Waiting for verification...
Challenge failed for domain www.lesdeuxconcierges.com
http-01 challenge for www.lesdeuxconcierges.com
Why are you trying to use certbot to generate a certificate for Github Pages? Github Pages generates / manages / renews certificates automatically. You need to go to the Pages tab in the repository settings to see what's going on. But from what I can see you have multiple issues with your DNS records. Your apex domain has a singular A record pointing to 185.199.108.153, which is one of the Github Pages servers, but you're supposed to have A records for 4 different IPV4 IPs, and, optionally, AAAA records for 4 different IPV6 IPs. Your www subdomain is also weird, it's a CNAME to a completely different domain, and that other domain does happen to have A records for the 4 Github Pages IPs, BUT that's not how you're supposed to set up the CNAME. The www subdomain is supposed to be a CNAME to (your-username).github.io
So basically Github Pages is probably refusing to do the automatic certificate generation because your DNS records are not correct, which it'll probably tell you if you check the repository settings.
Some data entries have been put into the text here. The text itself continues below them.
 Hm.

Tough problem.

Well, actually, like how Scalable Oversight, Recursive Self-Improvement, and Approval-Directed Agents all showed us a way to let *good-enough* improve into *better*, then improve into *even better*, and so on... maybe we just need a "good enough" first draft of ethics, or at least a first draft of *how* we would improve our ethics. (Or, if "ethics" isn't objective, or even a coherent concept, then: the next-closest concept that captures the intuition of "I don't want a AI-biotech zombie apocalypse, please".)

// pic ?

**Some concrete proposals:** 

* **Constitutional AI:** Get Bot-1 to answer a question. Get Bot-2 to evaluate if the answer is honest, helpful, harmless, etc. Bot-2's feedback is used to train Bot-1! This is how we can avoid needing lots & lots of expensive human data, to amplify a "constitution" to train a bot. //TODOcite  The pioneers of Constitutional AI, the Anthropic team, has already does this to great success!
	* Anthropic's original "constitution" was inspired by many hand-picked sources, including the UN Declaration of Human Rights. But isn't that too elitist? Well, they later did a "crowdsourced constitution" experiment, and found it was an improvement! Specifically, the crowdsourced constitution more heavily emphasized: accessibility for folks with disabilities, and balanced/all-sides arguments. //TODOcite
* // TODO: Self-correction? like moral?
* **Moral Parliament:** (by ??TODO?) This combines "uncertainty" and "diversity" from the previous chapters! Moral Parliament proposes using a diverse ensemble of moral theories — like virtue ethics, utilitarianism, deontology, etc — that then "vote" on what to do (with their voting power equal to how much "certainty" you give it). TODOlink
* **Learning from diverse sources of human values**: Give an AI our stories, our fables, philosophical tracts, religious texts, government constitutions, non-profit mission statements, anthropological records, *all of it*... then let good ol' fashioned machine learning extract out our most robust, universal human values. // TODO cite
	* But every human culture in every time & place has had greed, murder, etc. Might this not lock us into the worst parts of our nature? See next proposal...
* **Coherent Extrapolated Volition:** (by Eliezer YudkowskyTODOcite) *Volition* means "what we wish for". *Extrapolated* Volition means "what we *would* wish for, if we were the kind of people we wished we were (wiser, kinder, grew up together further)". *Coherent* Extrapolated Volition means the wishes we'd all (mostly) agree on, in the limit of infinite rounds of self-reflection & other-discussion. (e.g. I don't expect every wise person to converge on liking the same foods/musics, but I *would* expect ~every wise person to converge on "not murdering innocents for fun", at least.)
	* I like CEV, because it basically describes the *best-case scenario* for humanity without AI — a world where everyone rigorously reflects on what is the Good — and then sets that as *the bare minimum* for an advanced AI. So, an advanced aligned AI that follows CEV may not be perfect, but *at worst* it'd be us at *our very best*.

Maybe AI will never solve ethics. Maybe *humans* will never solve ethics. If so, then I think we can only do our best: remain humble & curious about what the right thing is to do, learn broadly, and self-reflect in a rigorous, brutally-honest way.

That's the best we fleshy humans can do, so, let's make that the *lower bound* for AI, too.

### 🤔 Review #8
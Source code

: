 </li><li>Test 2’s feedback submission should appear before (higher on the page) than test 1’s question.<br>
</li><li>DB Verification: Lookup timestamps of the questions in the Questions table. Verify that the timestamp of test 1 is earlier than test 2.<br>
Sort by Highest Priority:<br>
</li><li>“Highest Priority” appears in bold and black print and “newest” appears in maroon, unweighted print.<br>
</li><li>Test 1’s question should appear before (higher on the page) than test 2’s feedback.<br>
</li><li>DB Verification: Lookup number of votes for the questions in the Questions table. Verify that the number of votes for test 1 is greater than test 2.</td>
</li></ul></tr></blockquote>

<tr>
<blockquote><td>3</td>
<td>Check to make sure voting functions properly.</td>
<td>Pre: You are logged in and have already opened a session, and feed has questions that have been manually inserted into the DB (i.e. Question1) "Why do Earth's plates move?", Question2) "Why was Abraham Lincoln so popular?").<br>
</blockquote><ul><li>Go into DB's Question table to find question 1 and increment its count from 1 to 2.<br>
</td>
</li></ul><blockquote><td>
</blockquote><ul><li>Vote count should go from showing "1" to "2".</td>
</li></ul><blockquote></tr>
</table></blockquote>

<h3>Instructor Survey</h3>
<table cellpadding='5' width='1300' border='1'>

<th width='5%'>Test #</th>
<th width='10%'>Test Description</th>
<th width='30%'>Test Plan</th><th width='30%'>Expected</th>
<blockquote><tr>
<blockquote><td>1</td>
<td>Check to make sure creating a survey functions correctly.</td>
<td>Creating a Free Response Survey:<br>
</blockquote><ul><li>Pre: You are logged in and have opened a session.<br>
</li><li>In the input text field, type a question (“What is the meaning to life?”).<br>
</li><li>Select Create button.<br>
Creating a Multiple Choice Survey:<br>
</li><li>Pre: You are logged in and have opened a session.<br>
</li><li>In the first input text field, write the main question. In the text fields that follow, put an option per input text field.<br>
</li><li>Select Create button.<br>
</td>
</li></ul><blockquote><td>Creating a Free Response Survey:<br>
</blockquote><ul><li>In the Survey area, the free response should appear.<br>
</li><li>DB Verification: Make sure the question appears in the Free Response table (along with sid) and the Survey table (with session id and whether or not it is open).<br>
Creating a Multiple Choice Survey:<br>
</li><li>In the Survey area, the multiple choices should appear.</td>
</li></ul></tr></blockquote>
There's an "Enforce HTTPS" button there but you won't be able to click it until your DNS entries are all correct & Github Pages has finished the certificate generation process.
As @catharsis says If you just complete the github pages domain setup (which I think is usually creating a CNAME record in your DNS) it will all start to work automatically, sometimes you have to switched their https off and on to get it working, thereafter it's all automatic.
Once github is hosting your site then your local machine/IIS etc has nothing to do with it anymore becuase it's running on githubs servers.
Thank you very much
I have been able to sort this out because of your response.
I updated the CNAME as you pointed out and the domain is now secure.
Thank you so much, your response was extremely useful and highly appreciated
Even if you're going to be using the www. subdomain as canonical for your website, you really should still have DNS entries for your apex domain so that traffic to it can be redirected to www
Unfortunately you can't set a CNAME there (unless your DNS provider supports CNAME flattening, like Cloudflare) so for Github Pages you have to basically create 4 different A records and 4 different AAAA records... might take a few minutes but it'll be worth it.